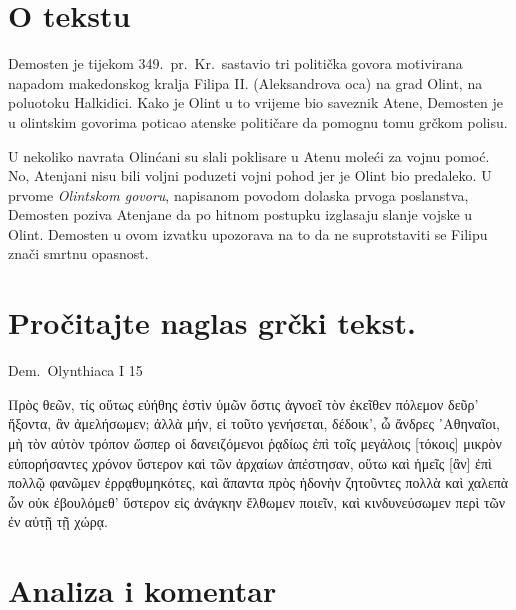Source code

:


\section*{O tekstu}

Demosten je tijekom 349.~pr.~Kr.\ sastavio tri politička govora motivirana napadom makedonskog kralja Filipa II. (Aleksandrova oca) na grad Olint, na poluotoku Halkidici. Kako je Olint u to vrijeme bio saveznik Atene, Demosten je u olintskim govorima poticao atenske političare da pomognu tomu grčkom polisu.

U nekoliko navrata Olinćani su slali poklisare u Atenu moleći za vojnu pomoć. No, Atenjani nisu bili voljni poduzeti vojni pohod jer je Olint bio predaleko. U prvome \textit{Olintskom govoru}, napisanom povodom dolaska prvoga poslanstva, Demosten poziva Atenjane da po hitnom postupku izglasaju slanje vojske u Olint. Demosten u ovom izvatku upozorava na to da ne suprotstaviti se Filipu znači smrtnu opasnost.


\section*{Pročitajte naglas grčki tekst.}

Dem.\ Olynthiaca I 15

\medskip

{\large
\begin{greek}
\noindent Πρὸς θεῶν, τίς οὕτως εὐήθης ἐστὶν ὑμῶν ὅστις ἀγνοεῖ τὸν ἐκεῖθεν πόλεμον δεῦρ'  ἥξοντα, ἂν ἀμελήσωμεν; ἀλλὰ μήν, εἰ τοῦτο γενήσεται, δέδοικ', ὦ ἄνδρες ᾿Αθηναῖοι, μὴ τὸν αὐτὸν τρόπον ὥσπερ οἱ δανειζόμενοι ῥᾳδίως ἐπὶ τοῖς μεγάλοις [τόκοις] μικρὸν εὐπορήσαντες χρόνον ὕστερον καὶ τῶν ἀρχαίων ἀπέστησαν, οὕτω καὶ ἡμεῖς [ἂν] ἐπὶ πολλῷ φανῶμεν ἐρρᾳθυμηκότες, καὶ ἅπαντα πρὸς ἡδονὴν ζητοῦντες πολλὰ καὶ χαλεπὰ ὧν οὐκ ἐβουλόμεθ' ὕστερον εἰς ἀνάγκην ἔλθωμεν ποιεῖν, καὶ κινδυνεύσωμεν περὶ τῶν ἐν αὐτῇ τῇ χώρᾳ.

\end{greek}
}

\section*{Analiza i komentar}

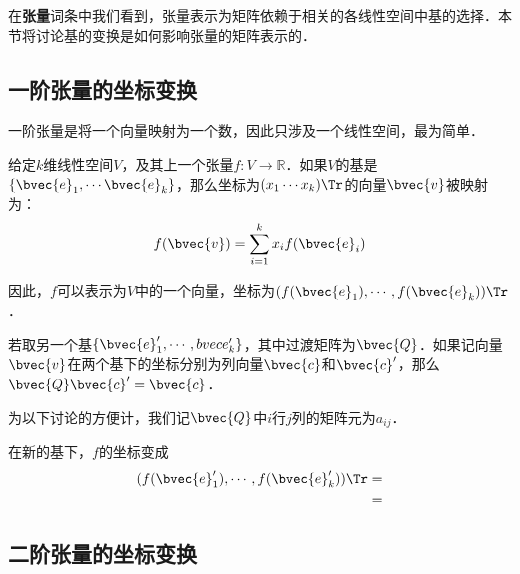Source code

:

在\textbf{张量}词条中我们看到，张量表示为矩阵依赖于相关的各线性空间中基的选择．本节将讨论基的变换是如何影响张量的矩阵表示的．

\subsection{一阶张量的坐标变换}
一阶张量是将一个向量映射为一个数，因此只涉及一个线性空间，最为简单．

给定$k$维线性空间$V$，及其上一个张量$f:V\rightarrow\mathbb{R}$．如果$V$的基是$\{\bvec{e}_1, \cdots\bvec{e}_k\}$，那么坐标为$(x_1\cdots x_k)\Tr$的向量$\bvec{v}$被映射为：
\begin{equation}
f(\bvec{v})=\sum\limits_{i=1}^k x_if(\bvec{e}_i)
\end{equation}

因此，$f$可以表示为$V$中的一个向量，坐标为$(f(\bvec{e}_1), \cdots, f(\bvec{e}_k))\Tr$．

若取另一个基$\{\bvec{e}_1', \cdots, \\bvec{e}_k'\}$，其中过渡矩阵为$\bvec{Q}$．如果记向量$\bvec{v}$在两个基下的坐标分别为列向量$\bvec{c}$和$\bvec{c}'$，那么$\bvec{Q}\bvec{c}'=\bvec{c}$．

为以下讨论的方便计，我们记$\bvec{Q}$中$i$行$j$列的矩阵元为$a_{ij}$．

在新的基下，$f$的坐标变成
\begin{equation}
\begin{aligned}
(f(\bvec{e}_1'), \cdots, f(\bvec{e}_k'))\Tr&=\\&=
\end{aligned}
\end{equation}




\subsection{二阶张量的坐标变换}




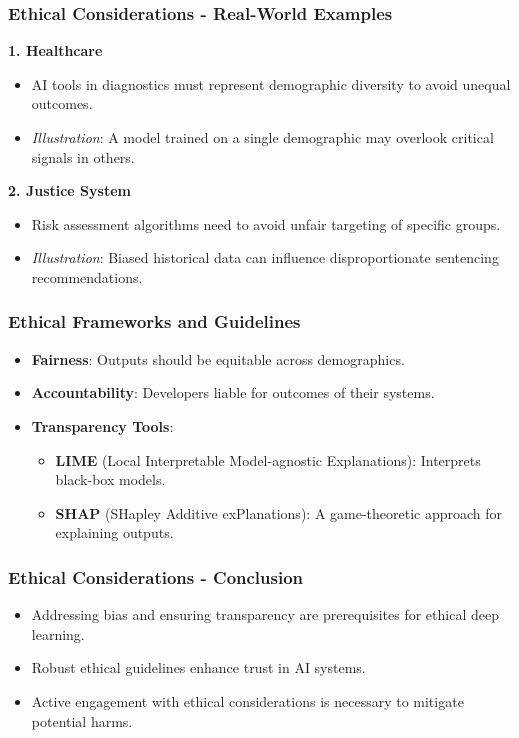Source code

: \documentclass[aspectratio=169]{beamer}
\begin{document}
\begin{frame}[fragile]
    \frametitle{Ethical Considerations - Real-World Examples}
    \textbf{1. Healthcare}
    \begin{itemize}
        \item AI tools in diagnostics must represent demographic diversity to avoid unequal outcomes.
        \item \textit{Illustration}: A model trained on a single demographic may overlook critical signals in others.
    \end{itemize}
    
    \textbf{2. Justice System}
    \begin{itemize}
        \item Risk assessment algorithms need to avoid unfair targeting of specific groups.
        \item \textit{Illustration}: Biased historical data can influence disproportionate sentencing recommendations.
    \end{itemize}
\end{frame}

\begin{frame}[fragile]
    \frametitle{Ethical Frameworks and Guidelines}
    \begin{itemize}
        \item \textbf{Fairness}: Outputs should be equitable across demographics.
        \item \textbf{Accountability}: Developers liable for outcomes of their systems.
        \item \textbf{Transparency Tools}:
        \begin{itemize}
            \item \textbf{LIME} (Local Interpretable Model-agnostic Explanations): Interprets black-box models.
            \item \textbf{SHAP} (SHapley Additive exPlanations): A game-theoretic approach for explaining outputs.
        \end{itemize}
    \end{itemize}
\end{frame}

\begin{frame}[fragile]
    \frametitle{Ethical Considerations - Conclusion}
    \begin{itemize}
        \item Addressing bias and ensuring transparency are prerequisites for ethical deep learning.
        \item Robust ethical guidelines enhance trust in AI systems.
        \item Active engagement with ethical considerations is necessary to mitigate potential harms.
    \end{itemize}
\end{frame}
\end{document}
#####
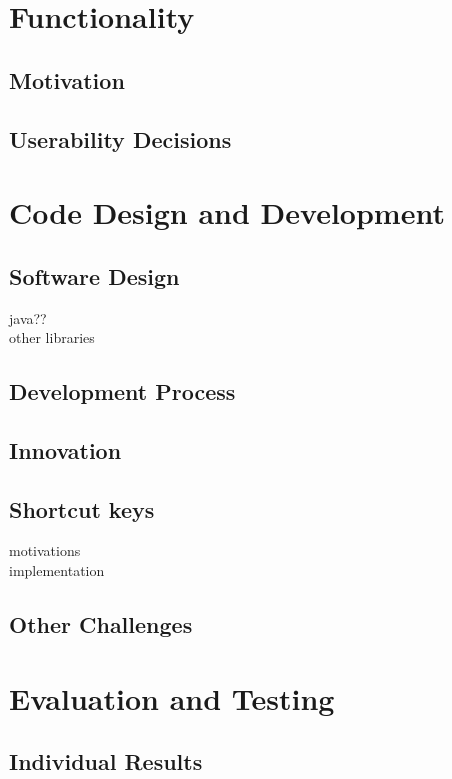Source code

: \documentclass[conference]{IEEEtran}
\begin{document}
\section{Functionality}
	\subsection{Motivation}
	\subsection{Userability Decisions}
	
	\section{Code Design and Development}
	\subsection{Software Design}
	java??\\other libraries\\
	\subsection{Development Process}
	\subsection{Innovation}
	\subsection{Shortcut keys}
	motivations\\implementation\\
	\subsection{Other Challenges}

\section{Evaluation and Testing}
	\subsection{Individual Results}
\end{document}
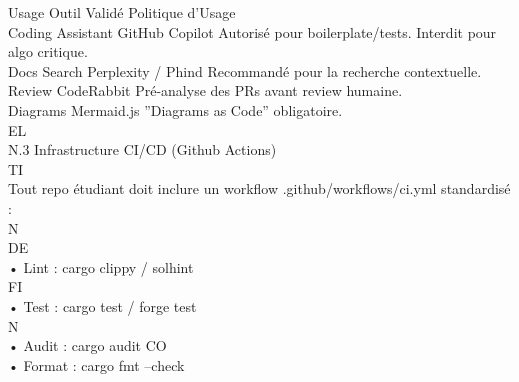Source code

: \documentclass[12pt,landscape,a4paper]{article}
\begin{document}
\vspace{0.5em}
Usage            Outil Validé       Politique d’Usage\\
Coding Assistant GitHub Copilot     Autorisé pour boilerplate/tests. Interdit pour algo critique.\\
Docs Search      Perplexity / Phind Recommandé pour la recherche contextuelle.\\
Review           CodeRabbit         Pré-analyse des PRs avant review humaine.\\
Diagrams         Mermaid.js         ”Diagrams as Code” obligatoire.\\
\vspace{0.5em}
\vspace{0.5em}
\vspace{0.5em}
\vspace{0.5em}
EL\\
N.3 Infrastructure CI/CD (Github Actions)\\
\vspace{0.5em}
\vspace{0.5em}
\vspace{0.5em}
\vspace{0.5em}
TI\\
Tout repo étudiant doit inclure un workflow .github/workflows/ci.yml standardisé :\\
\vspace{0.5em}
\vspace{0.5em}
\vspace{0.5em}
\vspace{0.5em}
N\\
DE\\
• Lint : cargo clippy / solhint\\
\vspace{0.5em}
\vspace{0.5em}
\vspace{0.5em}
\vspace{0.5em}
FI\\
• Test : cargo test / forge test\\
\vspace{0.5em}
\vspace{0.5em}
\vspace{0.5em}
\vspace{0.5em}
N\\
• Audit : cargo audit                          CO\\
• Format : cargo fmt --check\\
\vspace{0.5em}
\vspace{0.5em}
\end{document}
#####
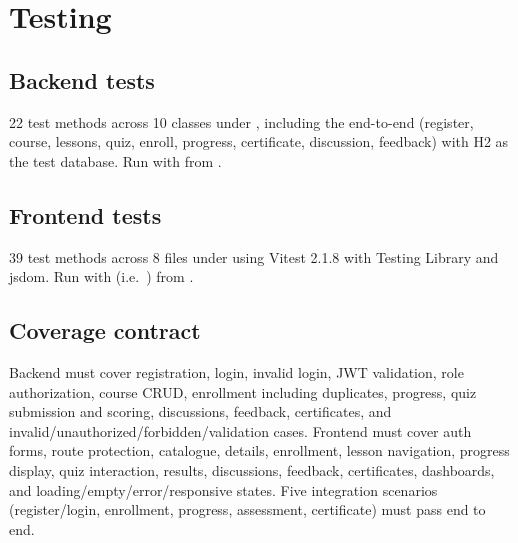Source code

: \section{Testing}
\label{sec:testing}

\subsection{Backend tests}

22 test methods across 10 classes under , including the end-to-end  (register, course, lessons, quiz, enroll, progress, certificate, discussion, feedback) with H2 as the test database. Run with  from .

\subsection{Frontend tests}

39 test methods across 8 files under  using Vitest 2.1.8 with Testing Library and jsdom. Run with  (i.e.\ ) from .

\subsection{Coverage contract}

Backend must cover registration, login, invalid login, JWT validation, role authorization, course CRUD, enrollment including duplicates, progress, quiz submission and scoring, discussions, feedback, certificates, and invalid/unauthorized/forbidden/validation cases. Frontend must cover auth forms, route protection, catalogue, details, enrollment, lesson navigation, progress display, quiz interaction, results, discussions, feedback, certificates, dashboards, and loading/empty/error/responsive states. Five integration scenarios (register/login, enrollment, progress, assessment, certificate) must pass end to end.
#####
YOUR TASK:
Look for the string "cdots" in the listing above and copy every line holding it.

FINISHED EXERCISE:
给定$k$维线性空间$V$，及其上一个张量$f:V\rightarrow\mathbb{R}$．如果$V$的基是$\{\bvec{e}_1, \cdots\bvec{e}_k\}$，那么坐标为$(x_1\cdots x_k)\Tr$的向量$\bvec{v}$被映射为：
因此，$f$可以表示为$V$中的一个向量，坐标为$(f(\bvec{e}_1), \cdots, f(\bvec{e}_k))\Tr$．
若取另一个基$\{\bvec{e}_1', \cdots, \\bvec{e}_k'\}$，其中过渡矩阵为$\bvec{Q}$．如果记向量$\bvec{v}$在两个基下的坐标分别为列向量$\bvec{c}$和$\bvec{c}'$，那么$\bvec{Q}\bvec{c}'=\bvec{c}$．
(f(\bvec{e}_1'), \cdots, f(\bvec{e}_k'))\Tr&=\\&=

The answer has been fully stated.